▶ **Task item**
All records below are to be set down precisely as written, excluding pictures.

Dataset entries
____________

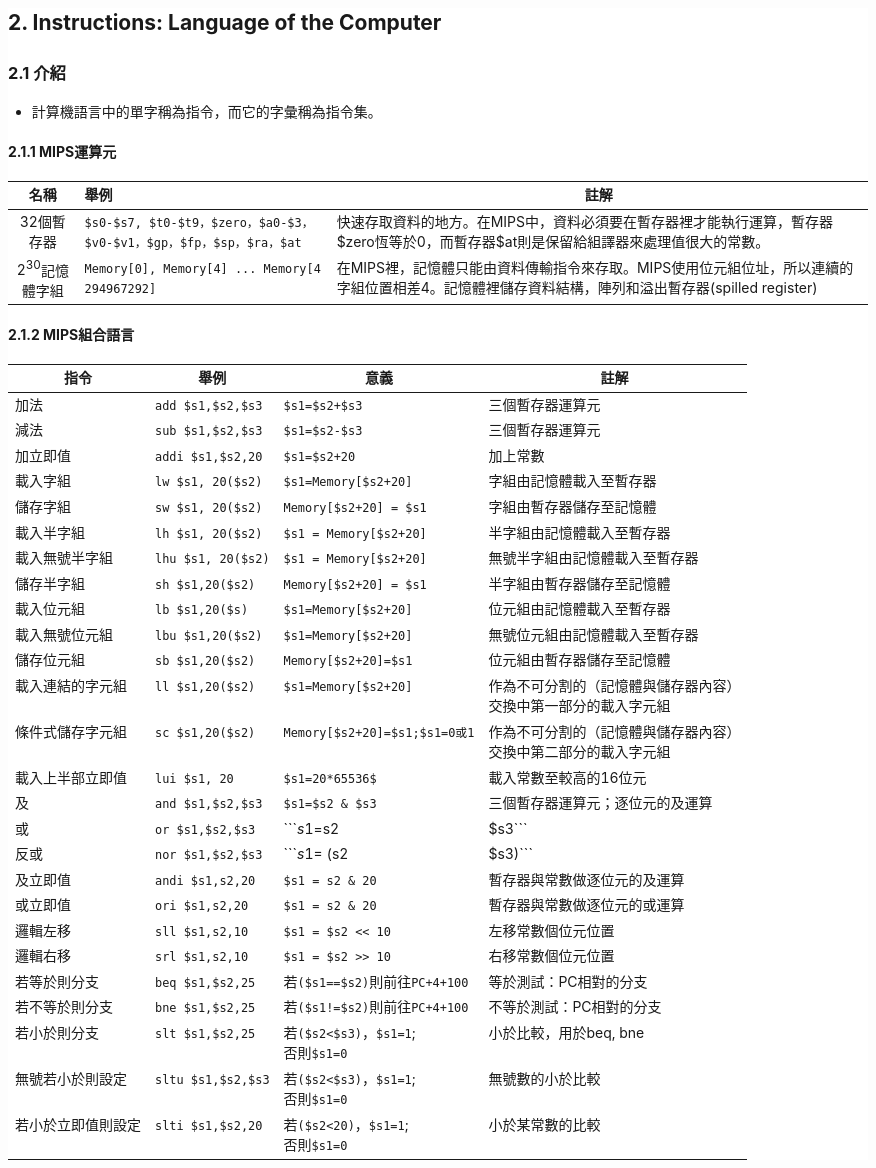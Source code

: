 

## 2. Instructions: Language of the Computer

### 2.1 介紹

- 計算機語言中的單字稱為指令，而它的字彙稱為指令集。

#### 2.1.1 MIPS運算元

|        名稱        | 舉例                                                         | 註解                                                         |
| :----------------: | :----------------------------------------------------------- | ------------------------------------------------------------ |
|     32個暫存器     | ```$s0-$s7, $t0-$t9，$zero，$a0-$3，$v0-$v1，$gp，$fp，$sp，$ra，$at``` | 快速存取資料的地方。在MIPS中，資料必須要在暫存器裡才能執行運算，暫存器$zero恆等於0，而暫存器\$at則是保留給組譯器來處理值很大的常數。 |
| $2^{30}$記憶體字組 | ```Memory[0], Memory[4] ... Memory[4294967292]```            | 在MIPS裡，記憶體只能由資料傳輸指令來存取。MIPS使用位元組位址，所以連續的字組位置相差4。記憶體裡儲存資料結構，陣列和溢出暫存器(spilled register) |

#### 2.1.2 MIPS組合語言

| 指令                   | 舉例                     | 意義                                         | 註解                                                         |
| ---------------------- | ------------------------ | -------------------------------------------- | ------------------------------------------------------------ |
| 加法                   | ```add $s1,$s2,$s3```    | ```$s1=$s2+$s3```                            | 三個暫存器運算元                                             |
| 減法                   | ```sub $s1,$s2,$s3```    | ```$s1=$s2-$s3```                            | 三個暫存器運算元                                             |
| 加立即值               | ```addi $s1,$s2,20```    | ```$s1=$s2+20```                             | 加上常數                                                     |
| 載入字組               | ```lw $s1, 20($s2)```    | ```$s1=Memory[$s2+20]```                     | 字組由記憶體載入至暫存器                                     |
| 儲存字組               | ```sw $s1, 20($s2)```    | ```Memory[$s2+20] = $s1```                   | 字組由暫存器儲存至記憶體                                     |
| 載入半字組             | ```lh $s1, 20($s2)```    | ```$s1 = Memory[$s2+20]```                   | 半字組由記憶體載入至暫存器                                   |
| 載入無號半字組         | ``lhu $s1, 20($s2)``     | ``$s1 = Memory[$s2+20]``                     | 無號半字組由記憶體載入至暫存器                               |
| 儲存半字組             | ``sh $s1,20($s2)``       | ```Memory[$s2+20] = $s1```                   | 半字組由暫存器儲存至記憶體                                   |
| 載入位元組             | ```lb $s1,20($s)```      | ```$s1=Memory[$s2+20]```                     | 位元組由記憶體載入至暫存器                                   |
| 載入無號位元組         | ```lbu $s1,20($s2)```    | ```$s1=Memory[$s2+20]```                     | 無號位元組由記憶體載入至暫存器                               |
| 儲存位元組             | ```sb $s1,20($s2)```     | ```Memory[$s2+20]=$s1```                     | 位元組由暫存器儲存至記憶體                                   |
| 載入連結的字元組       | ```ll $s1,20($s2)```     | ```$s1=Memory[$s2+20]```                     | 作為不可分割的（記憶體與儲存器內容）<br />交換中第一部分的載入字元組 |
| 條件式儲存字元組       | ```sc $s1,20($s2)```     | ```Memory[$s2+20]=$s1;$s1=0或1```            | 作為不可分割的（記憶體與儲存器內容）<br />交換中第二部分的載入字元組 |
| 載入上半部立即值       | ```lui $s1, 20```        | ```$s1=20*65536$```                          | 載入常數至較高的16位元                                       |
| 及                     | ```and $s1,$s2,$s3```    | ```$s1=$s2 & $s3```                          | 三個暫存器運算元；逐位元的及運算                             |
| 或                     | ```or $s1,$s2,$s3```     | ```$s1=$s2 | $s3```                          | 三個暫存器運算元；逐位元的或運算                             |
| 反或                   | ```nor $s1,$s2,$s3```    | ```$s1=~($s2 | $s3)```                       | 三個暫存器運算元；逐位元的反或運算                           |
| 及立即值               | ```andi $s1,s2,20```     | ```$s1 = s2 & 20```                          | 暫存器與常數做逐位元的及運算                                 |
| 或立即值               | ```ori $s1,s2,20```      | ```$s1 = s2 & 20```                          | 暫存器與常數做逐位元的或運算                                 |
| 邏輯左移               | ```sll $s1,s2,10```      | ```$s1 = $s2 << 10```                        | 左移常數個位元位置                                           |
| 邏輯右移               | ```srl $s1,s2,10```      | ```$s1 = $s2 >> 10```                        | 右移常數個位元位置                                           |
| 若等於則分支           | ```beq $s1,$s2,25```     | 若```($s1==$s2)```則前往```PC+4+100```       | 等於測試：PC相對的分支                                       |
| 若不等於則分支         | ```bne $s1,$s2,25```     | 若```($s1!=$s2)```則前往```PC+4+100```       | 不等於測試：PC相對的分支                                     |
| 若小於則分支           | ```slt $s1,$s2,25```     | 若```($s2<$s3)```，`$s1=1`;<br />否則`$s1=0` | 小於比較，用於beq, bne                                       |
| 無號若小於則設定       | ```sltu $s1,$s2,$s3```   | 若```($s2<$s3)```，`$s1=1`;<br />否則`$s1=0` | 無號數的小於比較                                             |
| 若小於立即值則設定     | ```slti $s1,$s2,20```    | 若`($s2<20)`，`$s1=1`;<br />否則`$s1=0`      | 小於某常數的比較                                             |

____________

▶ **Task output**
Source code

: 

## 2. Instructions: Language of the Computer

### 2.1 介紹

- 計算機語言中的單字稱為指令，而它的字彙稱為指令集。

#### 2.1.1 MIPS運算元

|        名稱        | 舉例                                                         | 註解                                                         |
| :----------------: | :----------------------------------------------------------- | ------------------------------------------------------------ |
|     32個暫存器     | ```$s0-$s7, $t0-$t9，$zero，$a0-$3，$v0-$v1，$gp，$fp，$sp，$ra，$at``` | 快速存取資料的地方。在MIPS中，資料必須要在暫存器裡才能執行運算，暫存器$zero恆等於0，而暫存器\$at則是保留給組譯器來處理值很大的常數。 |
| $2^{30}$記憶體字組 | ```Memory[0], Memory[4] ... Memory[4294967292]```            | 在MIPS裡，記憶體只能由資料傳輸指令來存取。MIPS使用位元組位址，所以連續的字組位置相差4。記憶體裡儲存資料結構，陣列和溢出暫存器(spilled register) |

#### 2.1.2 MIPS組合語言

| 指令                   | 舉例                     | 意義                                         | 註解                                                         |
| ---------------------- | ------------------------ | -------------------------------------------- | ------------------------------------------------------------ |
| 加法                   | ```add $s1,$s2,$s3```    | ```$s1=$s2+$s3```                            | 三個暫存器運算元                                             |
| 減法                   | ```sub $s1,$s2,$s3```    | ```$s1=$s2-$s3```                            | 三個暫存器運算元                                             |
| 加立即值               | ```addi $s1,$s2,20```    | ```$s1=$s2+20```                             | 加上常數                                                     |
| 載入字組               | ```lw $s1, 20($s2)```    | ```$s1=Memory[$s2+20]```                     | 字組由記憶體載入至暫存器                                     |
| 儲存字組               | ```sw $s1, 20($s2)```    | ```Memory[$s2+20] = $s1```                   | 字組由暫存器儲存至記憶體                                     |
| 載入半字組             | ```lh $s1, 20($s2)```    | ```$s1 = Memory[$s2+20]```                   | 半字組由記憶體載入至暫存器                                   |
| 載入無號半字組         | ``lhu $s1, 20($s2)``     | ``$s1 = Memory[$s2+20]``                     | 無號半字組由記憶體載入至暫存器                               |
| 儲存半字組             | ``sh $s1,20($s2)``       | ```Memory[$s2+20] = $s1```                   | 半字組由暫存器儲存至記憶體                                   |
| 載入位元組             | ```lb $s1,20($s)```      | ```$s1=Memory[$s2+20]```                     | 位元組由記憶體載入至暫存器                                   |
| 載入無號位元組         | ```lbu $s1,20($s2)```    | ```$s1=Memory[$s2+20]```                     | 無號位元組由記憶體載入至暫存器                               |
| 儲存位元組             | ```sb $s1,20($s2)```     | ```Memory[$s2+20]=$s1```                     | 位元組由暫存器儲存至記憶體                                   |
| 載入連結的字元組       | ```ll $s1,20($s2)```     | ```$s1=Memory[$s2+20]```                     | 作為不可分割的（記憶體與儲存器內容）<br />交換中第一部分的載入字元組 |
| 條件式儲存字元組       | ```sc $s1,20($s2)```     | ```Memory[$s2+20]=$s1;$s1=0或1```            | 作為不可分割的（記憶體與儲存器內容）<br />交換中第二部分的載入字元組 |
| 載入上半部立即值       | ```lui $s1, 20```        | ```$s1=20*65536$```                          | 載入常數至較高的16位元                                       |
| 及                     | ```and $s1,$s2,$s3```    | ```$s1=$s2 & $s3```                          | 三個暫存器運算元；逐位元的及運算                             |
| 或                     | ```or $s1,$s2,$s3```     | ```$s1=$s2 | $s3```                          | 三個暫存器運算元；逐位元的或運算                             |
| 反或                   | ```nor $s1,$s2,$s3```    | ```$s1=~($s2 | $s3)```                       | 三個暫存器運算元；逐位元的反或運算                           |
| 及立即值               | ```andi $s1,s2,20```     | ```$s1 = s2 & 20```                          | 暫存器與常數做逐位元的及運算                                 |
| 或立即值               | ```ori $s1,s2,20```      | ```$s1 = s2 & 20```                          | 暫存器與常數做逐位元的或運算                                 |
| 邏輯左移               | ```sll $s1,s2,10```      | ```$s1 = $s2 << 10```                        | 左移常數個位元位置                                           |
| 邏輯右移               | ```srl $s1,s2,10```      | ```$s1 = $s2 >> 10```                        | 右移常數個位元位置                                           |
| 若等於則分支           | ```beq $s1,$s2,25```     | 若```($s1==$s2)```則前往```PC+4+100```       | 等於測試：PC相對的分支                                       |
| 若不等於則分支         | ```bne $s1,$s2,25```     | 若```($s1!=$s2)```則前往```PC+4+100```       | 不等於測試：PC相對的分支                                     |
| 若小於則分支           | ```slt $s1,$s2,25```     | 若```($s2<$s3)```，`$s1=1`;<br />否則`$s1=0` | 小於比較，用於beq, bne                                       |
| 無號若小於則設定       | ```sltu $s1,$s2,$s3```   | 若```($s2<$s3)```，`$s1=1`;<br />否則`$s1=0` | 無號數的小於比較                                             |
| 若小於立即值則設定     | ```slti $s1,$s2,20```    | 若`($s2<20)`，`$s1=1`;<br />否則`$s1=0`      | 小於某常數的比較                                             |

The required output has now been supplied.